▶ _DIRECTIONS_
Check each line of the entries below for the string "topological"; copy every line where it appears.

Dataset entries
:::

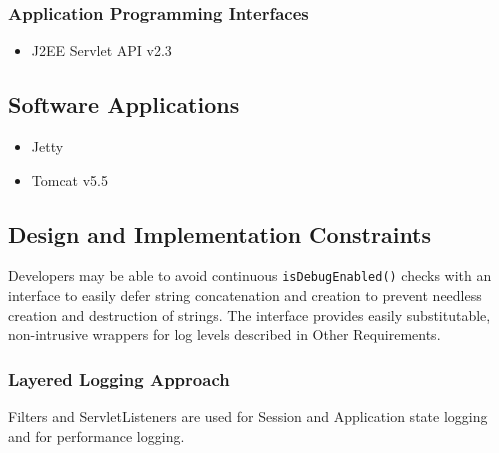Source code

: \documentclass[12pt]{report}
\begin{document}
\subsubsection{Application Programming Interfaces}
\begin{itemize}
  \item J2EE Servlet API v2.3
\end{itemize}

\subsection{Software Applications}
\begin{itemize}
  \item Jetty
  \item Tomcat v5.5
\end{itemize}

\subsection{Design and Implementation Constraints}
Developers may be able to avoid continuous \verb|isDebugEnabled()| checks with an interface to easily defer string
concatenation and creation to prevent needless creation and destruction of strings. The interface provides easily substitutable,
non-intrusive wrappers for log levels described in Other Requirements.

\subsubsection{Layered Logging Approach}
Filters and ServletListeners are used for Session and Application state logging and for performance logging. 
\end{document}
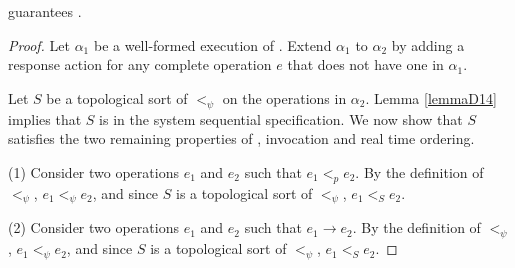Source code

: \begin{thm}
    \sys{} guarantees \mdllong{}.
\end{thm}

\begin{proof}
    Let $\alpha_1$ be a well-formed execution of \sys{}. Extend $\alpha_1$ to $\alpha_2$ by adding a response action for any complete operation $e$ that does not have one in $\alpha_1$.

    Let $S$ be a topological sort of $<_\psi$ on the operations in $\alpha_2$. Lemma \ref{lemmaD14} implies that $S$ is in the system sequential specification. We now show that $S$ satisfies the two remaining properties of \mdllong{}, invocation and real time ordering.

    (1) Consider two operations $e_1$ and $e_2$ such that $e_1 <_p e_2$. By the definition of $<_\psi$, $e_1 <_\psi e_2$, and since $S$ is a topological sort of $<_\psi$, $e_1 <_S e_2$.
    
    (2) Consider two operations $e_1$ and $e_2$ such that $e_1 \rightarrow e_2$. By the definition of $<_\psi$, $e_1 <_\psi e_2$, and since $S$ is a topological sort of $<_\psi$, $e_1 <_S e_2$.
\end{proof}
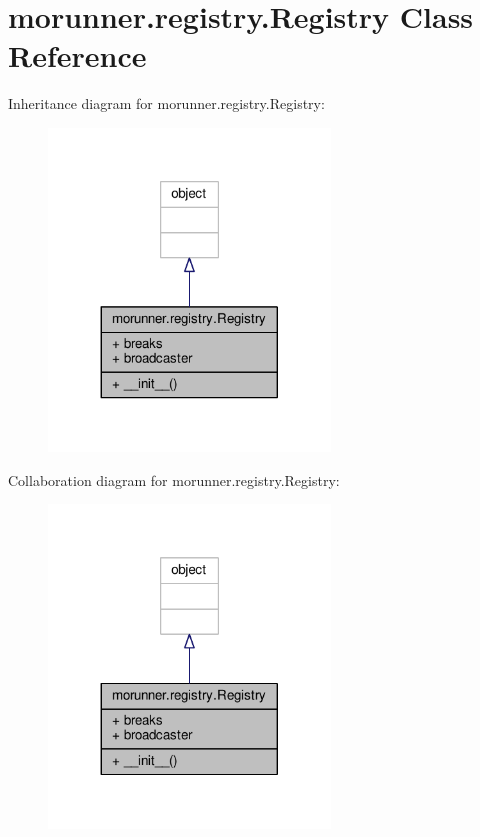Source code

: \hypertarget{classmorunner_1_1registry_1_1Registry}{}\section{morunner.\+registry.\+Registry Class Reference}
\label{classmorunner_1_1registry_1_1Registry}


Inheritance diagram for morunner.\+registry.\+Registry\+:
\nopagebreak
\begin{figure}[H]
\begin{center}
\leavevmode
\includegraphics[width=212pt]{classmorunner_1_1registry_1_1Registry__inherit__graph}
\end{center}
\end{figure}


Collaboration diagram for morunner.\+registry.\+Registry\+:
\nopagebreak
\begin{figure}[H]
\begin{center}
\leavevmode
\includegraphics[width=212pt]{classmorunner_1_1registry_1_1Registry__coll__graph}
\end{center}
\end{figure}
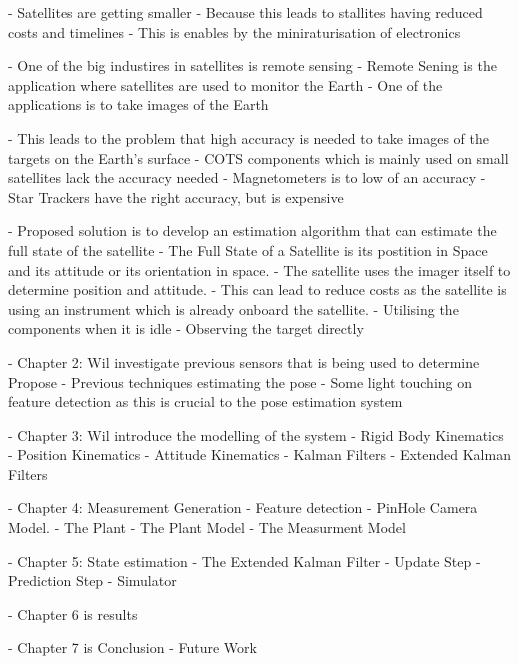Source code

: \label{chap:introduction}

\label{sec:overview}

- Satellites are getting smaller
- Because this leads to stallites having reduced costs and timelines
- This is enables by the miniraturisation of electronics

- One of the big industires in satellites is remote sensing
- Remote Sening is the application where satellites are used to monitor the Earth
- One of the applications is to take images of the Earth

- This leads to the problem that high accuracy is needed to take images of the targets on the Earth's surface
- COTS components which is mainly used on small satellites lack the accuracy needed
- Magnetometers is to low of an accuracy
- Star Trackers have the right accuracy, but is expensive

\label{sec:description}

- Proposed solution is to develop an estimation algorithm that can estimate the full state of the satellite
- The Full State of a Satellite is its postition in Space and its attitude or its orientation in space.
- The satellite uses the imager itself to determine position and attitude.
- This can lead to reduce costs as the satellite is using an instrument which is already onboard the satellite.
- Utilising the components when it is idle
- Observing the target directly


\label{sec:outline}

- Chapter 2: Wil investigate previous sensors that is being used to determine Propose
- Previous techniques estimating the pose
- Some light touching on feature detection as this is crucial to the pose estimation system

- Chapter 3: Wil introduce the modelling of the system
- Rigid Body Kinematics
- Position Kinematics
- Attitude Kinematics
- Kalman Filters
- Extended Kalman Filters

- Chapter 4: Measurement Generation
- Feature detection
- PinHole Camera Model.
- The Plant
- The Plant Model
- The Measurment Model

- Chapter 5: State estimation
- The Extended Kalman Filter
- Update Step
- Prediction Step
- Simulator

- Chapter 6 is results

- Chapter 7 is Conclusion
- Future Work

:::

▶ _RESULT OF THE TASK_
    Let $S$ be a topological sort of $<_\psi$ on the operations in $\alpha_2$. Lemma \ref{lemmaD14} implies that $S$ is in the system sequential specification. We now show that $S$ satisfies the two remaining properties of \mdllong{}, invocation and real time ordering.
    (1) Consider two operations $e_1$ and $e_2$ such that $e_1 <_p e_2$. By the definition of $<_\psi$, $e_1 <_\psi e_2$, and since $S$ is a topological sort of $<_\psi$, $e_1 <_S e_2$.
    (2) Consider two operations $e_1$ and $e_2$ such that $e_1 \rightarrow e_2$. By the definition of $<_\psi$, $e_1 <_\psi e_2$, and since $S$ is a topological sort of $<_\psi$, $e_1 <_S e_2$.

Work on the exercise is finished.